- 817 Okunma
- 2 Yorum
- 0 Beğeni
ANAYASA
Ana, doğurup çoğaltan varlık.
Yasa, doğanların hak ve hukukunun korunup kollanmasına yönelik yapılan kanun.
Anayasa ise adı üstünde, doğup büyüdükleri vatanın sahibi olanların, bir arada yaşamak için kader birliği içinde müştereken karar verip yapıp ettikleri, tüm insanların hak ve hukukunu koruyan en üsteki temel yasanın adıdır.

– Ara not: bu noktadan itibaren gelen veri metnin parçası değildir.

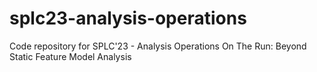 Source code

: # splc23-analysis-operations
Code repository for SPLC'23 - Analysis Operations On The Run: Beyond Static Feature Model Analysis
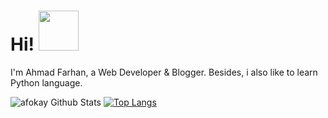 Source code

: # Hi! <img src="https://github.githubassets.com/images/icons/emoji/unicode/1f44b.png" width="64">

I'm Ahmad Farhan, a Web Developer & Blogger. Besides, i also like to learn Python language.

![afokay Github Stats](https://github-readme-stats.vercel.app/api?username=afokay&show_icons=true&theme=dracula) [![Top Langs](https://github-readme-stats.vercel.app/api/top-langs/?username=afokay&layout=compact&theme=dracula)](https://github.com/afokay/github-readme-stats)
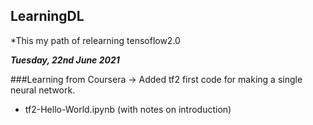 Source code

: ## LearningDL

*This my path of relearning tensoflow2.0

***Tuesday, 22nd June 2021***

###Learning from Coursera
-> Added tf2 first code for making a single neural network.
  - tf2-Hello-World.ipynb (with notes on introduction)
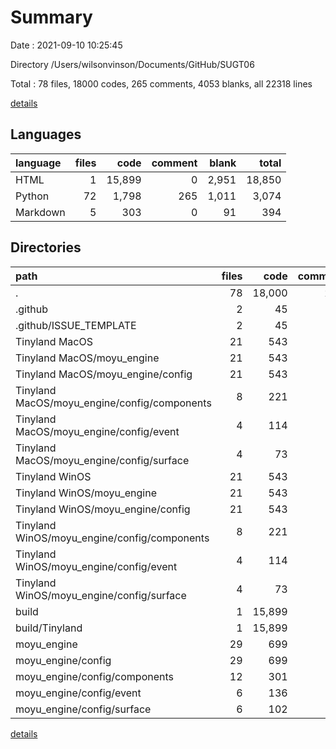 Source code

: # Summary

Date : 2021-09-10 10:25:45

Directory /Users/wilsonvinson/Documents/GitHub/SUGT06

Total : 78 files,  18000 codes, 265 comments, 4053 blanks, all 22318 lines

[details](details.md)

## Languages
| language | files | code | comment | blank | total |
| :--- | ---: | ---: | ---: | ---: | ---: |
| HTML | 1 | 15,899 | 0 | 2,951 | 18,850 |
| Python | 72 | 1,798 | 265 | 1,011 | 3,074 |
| Markdown | 5 | 303 | 0 | 91 | 394 |

## Directories
| path | files | code | comment | blank | total |
| :--- | ---: | ---: | ---: | ---: | ---: |
| . | 78 | 18,000 | 265 | 4,053 | 22,318 |
| .github | 2 | 45 | 0 | 15 | 60 |
| .github/ISSUE_TEMPLATE | 2 | 45 | 0 | 15 | 60 |
| Tinyland MacOS | 21 | 543 | 69 | 310 | 922 |
| Tinyland MacOS/moyu_engine | 21 | 543 | 69 | 310 | 922 |
| Tinyland MacOS/moyu_engine/config | 21 | 543 | 69 | 310 | 922 |
| Tinyland MacOS/moyu_engine/config/components | 8 | 221 | 43 | 127 | 391 |
| Tinyland MacOS/moyu_engine/config/event | 4 | 114 | 0 | 55 | 169 |
| Tinyland MacOS/moyu_engine/config/surface | 4 | 73 | 10 | 39 | 122 |
| Tinyland WinOS | 21 | 543 | 69 | 310 | 922 |
| Tinyland WinOS/moyu_engine | 21 | 543 | 69 | 310 | 922 |
| Tinyland WinOS/moyu_engine/config | 21 | 543 | 69 | 310 | 922 |
| Tinyland WinOS/moyu_engine/config/components | 8 | 221 | 43 | 127 | 391 |
| Tinyland WinOS/moyu_engine/config/event | 4 | 114 | 0 | 55 | 169 |
| Tinyland WinOS/moyu_engine/config/surface | 4 | 73 | 10 | 39 | 122 |
| build | 1 | 15,899 | 0 | 2,951 | 18,850 |
| build/Tinyland | 1 | 15,899 | 0 | 2,951 | 18,850 |
| moyu_engine | 29 | 699 | 127 | 384 | 1,210 |
| moyu_engine/config | 29 | 699 | 127 | 384 | 1,210 |
| moyu_engine/config/components | 12 | 301 | 96 | 160 | 557 |
| moyu_engine/config/event | 6 | 136 | 0 | 69 | 205 |
| moyu_engine/config/surface | 6 | 102 | 11 | 53 | 166 |

[details](details.md) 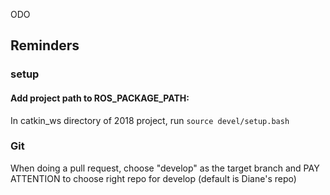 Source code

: ODO



## Reminders
### setup
#### Add project path to ROS_PACKAGE_PATH:
In catkin_ws directory of 2018 project, run `source devel/setup.bash`

### Git
When doing a pull request, choose "develop" as the target branch and PAY ATTENTION to 
choose right repo for develop (default is Diane's repo)
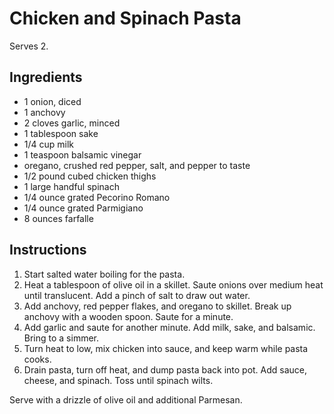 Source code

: # Chicken and Spinach Pasta

Serves 2.

## Ingredients

- 1 onion, diced
- 1 anchovy
- 2 cloves garlic, minced
- 1 tablespoon sake
- 1/4 cup milk
- 1 teaspoon balsamic vinegar
- oregano, crushed red pepper, salt, and pepper to taste
- 1/2 pound cubed chicken thighs
- 1 large handful spinach
- 1/4 ounce grated Pecorino Romano
- 1/4 ounce grated Parmigiano 
- 8 ounces farfalle

## Instructions

1. Start salted water boiling for the pasta.
2. Heat a tablespoon of olive oil in a skillet. Saute onions over medium heat until translucent. Add a pinch of salt to draw out water.
3. Add anchovy, red pepper flakes, and oregano to skillet. Break up anchovy with a wooden spoon. Saute for a minute.
4. Add garlic and saute for another minute. Add milk, sake, and balsamic. Bring to a simmer.
5. Turn heat to low, mix chicken into sauce, and keep warm while pasta cooks.
6. Drain pasta, turn off heat, and dump pasta back into pot. Add sauce, cheese, and spinach. Toss until spinach wilts.

Serve with a drizzle of olive oil and additional Parmesan.
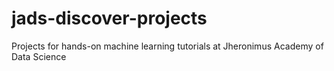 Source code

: # jads-discover-projects
Projects for hands-on machine learning tutorials at Jheronimus Academy of Data Science
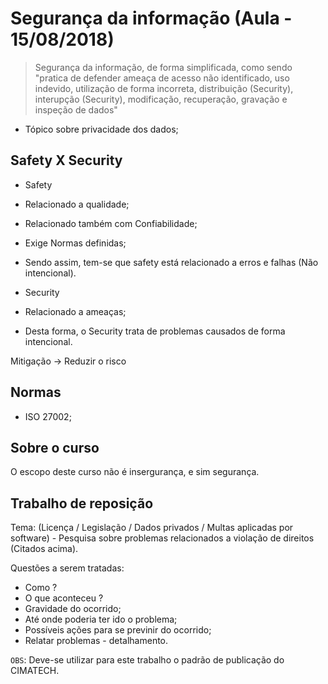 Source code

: # Segurança da informação (Aula - 15/08/2018)

> Segurança da informação, de forma simplificada, como sendo "pratica de defender ameaça de acesso não identificado, uso indevido, utilização de forma incorreta, distribuição (Security), interupção (Security), modificação, recuperação, gravação e inspeção de dados"

- Tópico sobre privacidade dos dados;

## Safety X Security

- Safety
 - Relacionado a qualidade;
 - Relacionado também com Confiabilidade;
 - Exige Normas definidas;
 - Sendo assim, tem-se que safety está relacionado a erros e falhas (Não intencional).

- Security
 - Relacionado a ameaças;
 - Desta forma, o Security trata de problemas causados de forma intencional.

Mitigação -> Reduzir o risco

## Normas

- ISO 27002;

## Sobre o curso

O escopo deste curso não é insergurança, e sim segurança.

## Trabalho de reposição

Tema: (Licença / Legislação / Dados privados / Multas aplicadas por software) - Pesquisa sobre problemas relacionados a violação de direitos (Citados acima).

Questões a serem tratadas:
- Como ?
- O que aconteceu ?
- Gravidade do ocorrido;
- Até onde poderia ter ido o problema;
- Possíveis ações para se previnir do ocorrido;
- Relatar problemas - detalhamento.

`OBS`: Deve-se utilizar para este trabalho o padrão de publicação do CIMATECH.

Anayasa denilen temel yasa, genelde ahlak seviyesi yüksek toplumlarda genel hayatı kolaylaştırmak için yapılan etik kurallar zinciridir. Yoksa ahlaksız bir toplumun korunup kollanarak özgürleştirilmesi adı altında tamamen kuralsız yaşanması için yasa yapılmaz. Yapılırsa da ne bireyin, ne milletin, ne devletin varlığı kalır.
O nedenle de eğitilip terbiye edilmemiş toplumlarda yazılı olmayan ahlaki ve etik kurallar zincirinden oluşmuş bir anayasa yapılıp uygulanması çok zor olduğu gibi, kısa ve öz yazılarak yapılan anayasaların da anlaşılır olup uygulanması çok zordur.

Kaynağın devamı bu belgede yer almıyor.